Outra das alusões de infiltração de Don Villa é aquela relatada pelo Cardeal Gagnon. Paulo VI havia solicitado ao Gagnon para encabeçar uma investigação acerca da infiltração da Igreja pelos inimigos poderosos. Cardeal Gagnon (na época um Arcebispo) aceitou essa tarefa desagradável e compeliu um longo dossiê, rico em fatos preocupantes. Quando o trabalho foi completado, ele solicitou uma audiência com o Papa Paulo a fim de deliberar pessoalmente o manuscrito para o Pontífice. Essa solicitação para um encontro foi negada. O papa enviou ordem para que o documento fosse colocado nos escritórios da Congregação para os Clérigos, especificamente num cofre com dupla fechadura. Isso foi feito, mas no dia seguinte a caixa foi arrombada e o manuscrito desapareceu misteriosamente. A política usual do Vaticano é se assegurar que tais incidentes nunca vejam a luz do dia. Entrementes, esse roubo foi noticiado até no L’Osservatore Romano (talvez sob pressão porque isso não foi noticiado na imprensa secular). Cardeal Gagnon, logicamente, possuíam uma cópia, e novamente solicitou ao papa uma audiência privada. Novamente sua solicitação foi negada. Ele então decidiu deixar Roma e retornar a sua terra natal, Canadá. Mais tarde, foi chamado de volta a Roma pelo Papa João Paulo II e feito cardeal.

TLM: Por que Don Villa escreveu essas obras tendo como alvo de suas críticas Paulo VI?

AVH: Don Villa se manteve relutante para publicar os livros aos quais aludi. Mas quando vários bispos começaram a se movimentar para a beatificação de Paulo VI, esse sacerdote percebeu que era um momento de chamada para publicar as informações que havia coletado através dos anos.
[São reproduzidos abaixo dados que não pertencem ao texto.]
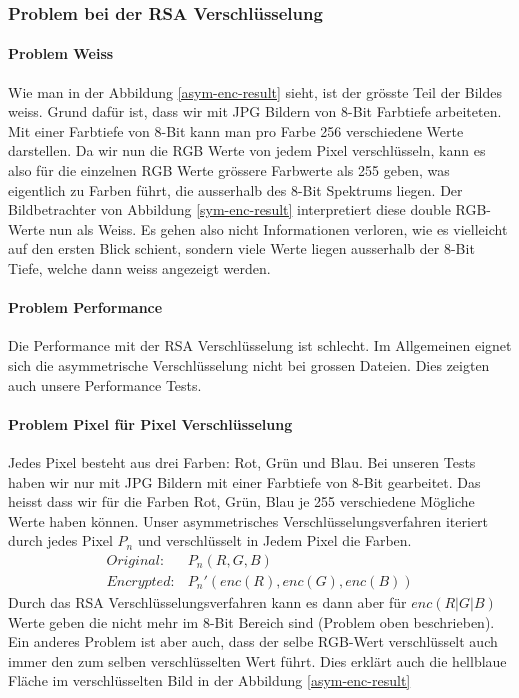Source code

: \documentclass[paper=a4,fontsize=12pt]{scrartcl}
\begin{document}
\subsubsection{Problem bei der RSA Verschlüsselung} \label{problems-RSA}
\paragraph{Problem Weiss} \label{problem-white}
Wie man in der Abbildung \ref{asym-enc-result} sieht, ist der grösste Teil
der Bildes weiss.
Grund dafür ist, dass wir mit JPG Bildern von 8-Bit Farbtiefe arbeiteten.
Mit einer Farbtiefe von 8-Bit kann man pro Farbe 256 verschiedene Werte darstellen.
Da wir nun die RGB Werte von jedem Pixel verschlüsseln, kann es also für die einzelnen
RGB Werte grössere Farbwerte als 255 geben, was eigentlich zu Farben führt,
die ausserhalb des 8-Bit Spektrums liegen.
Der Bildbetrachter von Abbildung \ref{sym-enc-result} interpretiert diese double 
RGB-Werte nun als Weiss. 
Es gehen also nicht Informationen verloren, wie es vielleicht auf den ersten Blick schient,
sondern viele Werte liegen ausserhalb der 8-Bit Tiefe, welche dann weiss angezeigt werden.

\paragraph{Problem Performance} Die Performance mit der RSA Verschlüsselung ist schlecht.
Im Allgemeinen eignet sich die asymmetrische Verschlüsselung nicht bei grossen Dateien.
Dies zeigten auch unsere Performance Tests.

\paragraph{Problem Pixel für Pixel Verschlüsselung} 
Jedes Pixel besteht aus drei Farben: Rot, Grün und Blau.
Bei unseren Tests haben wir nur mit JPG Bildern mit einer Farbtiefe von 8-Bit gearbeitet.
Das heisst dass wir für die Farben Rot, Grün, Blau je 255 verschiedene Mögliche Werte haben können.
Unser asymmetrisches Verschlüsselungsverfahren iteriert durch jedes Pixel $P_n$ und verschlüsselt
in Jedem Pixel die Farben.
\begin{align} 
Original: &P_n(R,G,B) \\
Encrypted: &P_n'(enc(R), enc(G), enc(B))
\end{align}
Durch das RSA Verschlüsselungsverfahren kann es dann aber für $enc(R|G|B)$ Werte geben die nicht mehr
im 8-Bit Bereich sind (Problem oben beschrieben).
Ein anderes Problem ist aber auch, dass der selbe RGB-Wert verschlüsselt auch immer den zum selben
verschlüsselten Wert führt. Dies erklärt auch die hellblaue Fläche im verschlüsselten Bild 
in der Abbildung \ref{asym-enc-result}
\end{document}
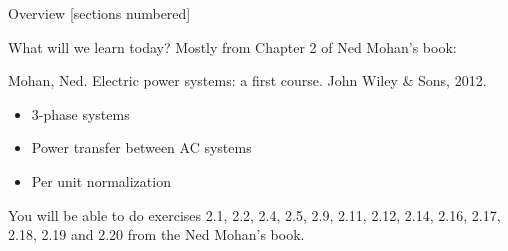 \titleframe

\begin{frame}[allowframebreaks]{Overview}
  [sections numbered]
  \tableofcontents%
\end{frame}


\begin{frame}{What will we learn today?}
    \small
    Mostly from Chapter 2 of Ned Mohan's book:

    \begin{center}
        Mohan, Ned. Electric power systems: a first course. John Wiley \& Sons, 2012.
    \end{center}

    \begin{itemize}
        \item 3-phase systems
        \item Power transfer between AC systems
        \item Per unit normalization
    \end{itemize}
    You will be able to do exercises 2.1, 2.2, 2.4, 2.5, 2.9, 2.11, 2.12, 2.14, 2.16, 2.17, 2.18, 2.19 and 2.20 from the Ned Mohan's book.
\end{frame}



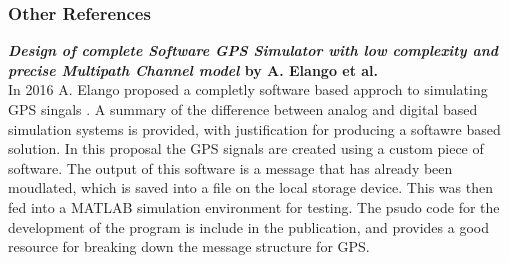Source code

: 
\subsubsection{Other References}

\textbf{\emph{Design of complete Software GPS Simulator with low complexity and precise Multipath Channel model} by A. Elango et al.} \\ 
In 2016 A. Elango proposed a completly software based approch to simulating GPS singals \cite{RN15}. A summary of the difference between analog
and digital based simulation systems is provided, with justification for producing a softawre based solution. In this proposal the GPS signals are created
using a custom piece of software. The output of this software is a message that has already been moudlated, which is saved into a file on the local
storage device. This was then fed into a MATLAB simulation environment for testing. The psudo code for the development of the program is include in
the publication, and provides a good resource for breaking down the message structure for GPS.

\medskip



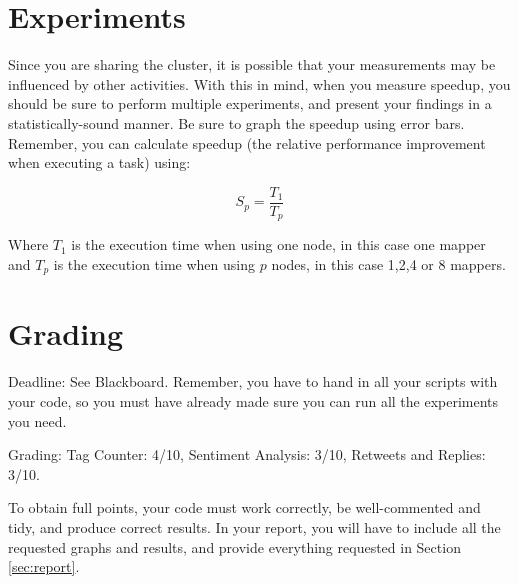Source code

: \documentclass[a4paper,10pt]{article}
\begin{document}
  
  \section{Experiments}
  
  Since you are sharing the cluster, it is possible that your measurements may be influenced by other activities.  With this in mind, when you measure speedup, you should be sure to perform multiple experiments, and present your findings in a statistically-sound manner. Be sure to graph the speedup using error bars. Remember, you can calculate speedup (the relative performance improvement when executing a task) using:
  
  \[
  S_p = \frac{T_1}{T_p}
  \]
  
  Where $T_1$ is the execution time when using one node, in this case one mapper and $T_p$ is the execution time when using $p$ nodes, in this case 1,2,4 or 8 mappers.
  
  
  \section{Grading}
  Deadline: See Blackboard. Remember, you have to hand in all your scripts with your code, so you must have already made sure you can run all the experiments you need. 
  
  Grading: Tag Counter: 4/10, Sentiment Analysis: 3/10, Retweets and Replies: 3/10. 
  
  To obtain full points, your code must work correctly, be well-commented and tidy, and produce correct results.  In your report, you will have to include all the requested graphs and results, and provide everything requested in Section \ref{sec:report}.
  
\end{document}
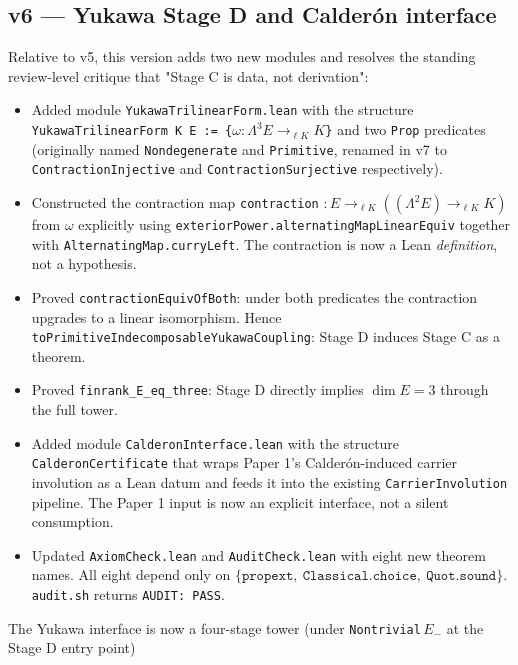 \subsection*{v6 --- Yukawa Stage D and Calderón interface}

Relative to v5, this version adds two new modules and resolves
the standing review-level critique that "Stage C is data, not
derivation":

\begin{itemize}[leftmargin=1.6em, itemsep=2pt]
\item Added module \texttt{YukawaTrilinearForm.lean} with the
    structure
    \texttt{YukawaTrilinearForm K E := \{$\omega : \Lambda^3 E \to_{\ell K} K$\}}
    and two \texttt{Prop} predicates (originally named
    \texttt{Nondegenerate} and \texttt{Primitive}, renamed in
    v7 to \texttt{ContractionInjective} and
    \texttt{ContractionSurjective} respectively).
\item Constructed the contraction map
    \texttt{contraction} $: E \to_{\ell K} ((\Lambda^2 E) \to_{\ell K} K)$ from $\omega$
    explicitly using
    \texttt{exteriorPower.alternatingMapLinearEquiv} together
    with \texttt{AlternatingMap.curryLeft}. The contraction is
    now a Lean \emph{definition}, not a hypothesis.
\item Proved
    \texttt{contractionEquivOfBoth}: under both predicates the
    contraction upgrades to a linear isomorphism. Hence
    \texttt{toPrimitiveIndecomposableYukawaCoupling}: Stage D
    induces Stage C as a theorem.
\item Proved
    \texttt{finrank\_E\_eq\_three}: Stage D directly implies
    $\dim E = 3$ through the full tower.
\item Added module \texttt{CalderonInterface.lean} with the
    structure \texttt{CalderonCertificate} that wraps Paper 1's
    Calder\'on-induced carrier involution as a Lean datum and
    feeds it into the existing \texttt{CarrierInvolution}
    pipeline. The Paper 1 input is now an explicit
    interface, not a silent consumption.
\item Updated \texttt{AxiomCheck.lean} and
    \texttt{AuditCheck.lean} with eight new theorem names.
    All eight depend only on
    $\{\texttt{propext},\ \texttt{Classical.choice},\
    \texttt{Quot.sound}\}$. \texttt{audit.sh} returns
    \texttt{AUDIT:\ PASS}.
\end{itemize}

\smallskip
The Yukawa interface is now a four-stage tower (under
\texttt{Nontrivial}\,$E_-$ at the Stage D entry point)

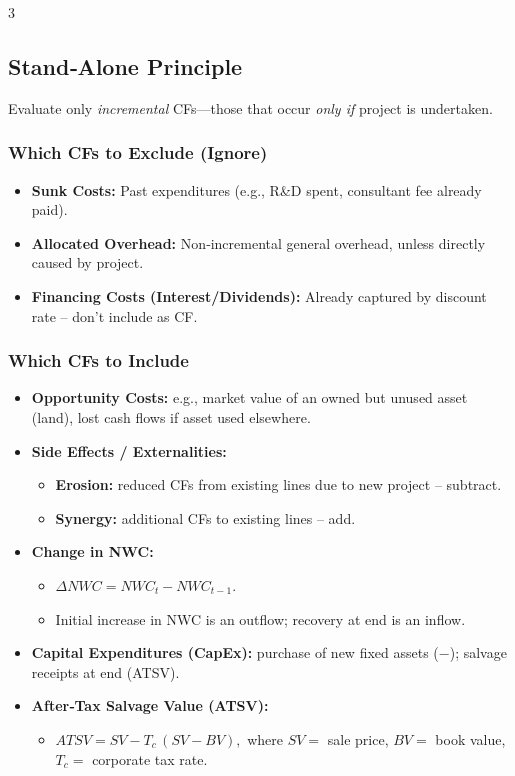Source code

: \documentclass[10pt,landscape,fleqn]{article}
\begin{document}
\begin{multicols}{3}
\subsection*{Stand‐Alone Principle}
Evaluate only \emph{incremental} CFs—those that occur \emph{only if} project is undertaken.

\subsubsection*{Which CFs to Exclude (Ignore)}
\begin{itemize}
  \item \textbf{Sunk Costs:} Past expenditures (e.g., R\&D spent, consultant fee already paid). 
  \item \textbf{Allocated Overhead:} Non‐incremental general overhead, unless directly caused by project.
  \item \textbf{Financing Costs (Interest/Dividends):} Already captured by discount rate – don’t include as CF.
\end{itemize}

\subsubsection*{Which CFs to Include}
\begin{itemize}
  \item \textbf{Opportunity Costs:} e.g., market value of an owned but unused asset (land), lost cash flows if asset used elsewhere.
  \item \textbf{Side Effects / Externalities:} 
    \begin{itemize}
      \item \textbf{Erosion:} reduced CFs from existing lines due to new project – subtract.
      \item \textbf{Synergy:} additional CFs to existing lines – add.
    \end{itemize}
  \item \textbf{Change in NWC:} 
    \begin{itemize}
      \item $\Delta NWC = NWC_t - NWC_{t-1}.$
      \item Initial increase in NWC is an outflow; recovery at end is an inflow.
    \end{itemize}
  \item \textbf{Capital Expenditures (CapEx):} purchase of new fixed assets ($-$); salvage receipts at end (ATSV).
  \item \textbf{After‐Tax Salvage Value (ATSV):}
    \begin{itemize}
      \item $ATSV = SV - T_c\,(SV - BV),$ where $SV =$ sale price, $BV =$ book value, $T_c =$ corporate tax rate.
    \end{itemize}
\end{itemize}

\end{multicols}
\end{document}

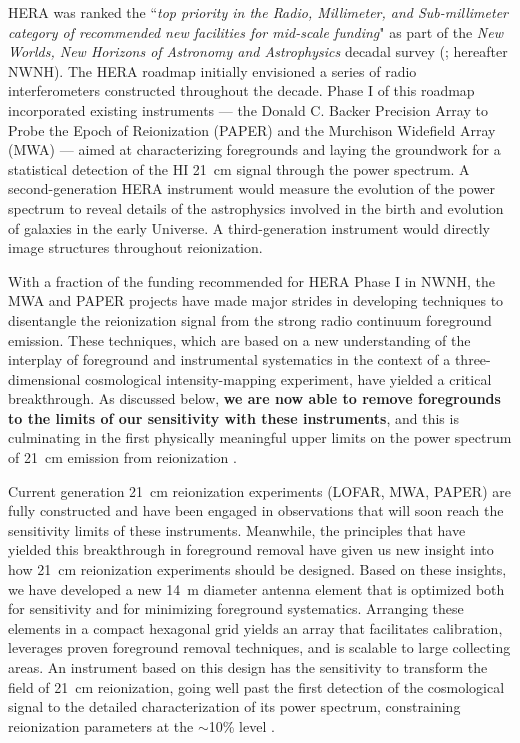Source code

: \documentclass[preprint]{aastex}
\begin{document}
HERA was ranked the ``{\it top priority in the Radio, Millimeter, and
Sub-millimeter category of recommended new facilities for mid-scale
funding}" as part of the {\it New Worlds, New Horizons of Astronomy
and Astrophysics} decadal survey (\citealt{astro2010}; hereafter
NWNH).  The HERA roadmap initially envisioned a series of radio
interferometers constructed throughout the decade. Phase I of this roadmap
incorporated existing instruments --- the Donald C. Backer Precision Array to Probe the Epoch of
Reionization (PAPER) and the Murchison Widefield Array (MWA) ---
aimed at characterizing foregrounds and laying the
groundwork for a statistical detection of the HI 21~cm signal through
the power spectrum.  A second-generation HERA instrument would measure
the evolution of the power spectrum to reveal details of the astrophysics
involved in the birth and evolution of galaxies 
in the early Universe. A third-generation instrument would
directly image structures throughout reionization.

With a fraction of the funding recommended for HERA Phase I
in NWNH, the MWA and PAPER projects have made
major strides in developing techniques to disentangle
the reionization signal from the strong radio continuum foreground
emission.  These techniques, which are based on a new
understanding of the interplay of foreground and instrumental systematics
in the context of a three-dimensional cosmological intensity-mapping experiment,
have yielded a critical breakthrough.  As discussed below, {\bf we are now able to remove 
foregrounds to the limits of our sensitivity with these instruments},
and this is culminating in the first physically meaningful upper limits
on the power spectrum of 21~cm emission from reionization \citep{parsons_et_al2013}.

Current generation 21~cm reionization experiments (LOFAR, MWA, PAPER) are fully constructed and have been engaged in observations
that will soon reach the sensitivity limits of these instruments.  Meanwhile,
the principles that have yielded this breakthrough in foreground removal
have given us new insight into how
21~cm reionization experiments should be designed.  Based on these insights, we have developed a new 14~m diameter antenna element 
that is optimized both for
sensitivity and for minimizing foreground systematics.  
Arranging these elements in a compact hexagonal grid yields an array that
facilitates calibration, leverages proven foreground removal techniques, and is scalable
to large collecting areas.
An instrument based on this design has the sensitivity to transform the field of 21~cm reionization,
going well past the first detection of the cosmological signal to the detailed characterization of 
its power spectrum, constraining reionization parameters at the $\sim$10\% level \citep{pober_et_al2014}.
\end{document}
Assim fazendo, estava seguindo as orientações de uma Congregação Romana, informando aos fiéis que era seu dever como membros da Igreja confiar à Congregação qualquer informação que possa obstruir as qualificações do candidato para a beatificação.

Considerando o pontificado tumultuoso de Paulo VI, e os sinais confusos que fornecia, por exemplo, falando da “fumaça de Satanás que penetrou na Igreja”, e, entretanto, se recusando a condenar oficialmente as heresias; a sua promulgação de Humanae Vitae (a glória do seu pontificado), porém, sua cuidadosa recusa em proclamá-la ex-cathedra; oferecendo seu Credo do Povo de Deus em Praça S. Pedro em 1968, e novamente fracassando em declará-lo como unificador de todos os Católicos; desobedecendo as ordens estritas de Pio XII em não manter contato com Moscou, e agradando o governo Comunista Húngaro ao renegar a promessa solene que havia feito ao Cardeal Mindszenty; seu tratamento com relação ao santo Cardeal Slipyj, que passou dezessete anos num Gulag, simplesmente para se tornar um prisioneiro virtual no Vaticano; e finalmente, solicitando ao Arcebispo Gagnon para investigar possível infiltração no Vaticano, apenas para recusá-lo para uma audiência quando o trabalho estava completo – tudo isso fala fortemente contra a beatificação de Paulo VI, ecoando em Roma, “Paolo Sesto, Mesto” (Paul VI, o triste).

Que o dever de publicar essa informação deprimente foi oneroso e custou grande sofrimento ao Don Vila é inegável. Qualquer Católico rejubila quando ele pode levantar os olhos e contemplar com veneração irrestrita um Papa. Mas os Católicos sabem também que embora Cristo não tenha prometido conceder líderes perfeitos, prometeu que os portões do inferno nunca prevaleceriam. Não esqueçamos que muito embora a Igreja tivesse alguns papas muito ruins, e outros, medíocres, ela tem sido abençoada com muitos grandes Papas. Oitenta deles foram canonizados e vários, beatificados. Esta é uma história de sucesso sem paralelo no mundo secular.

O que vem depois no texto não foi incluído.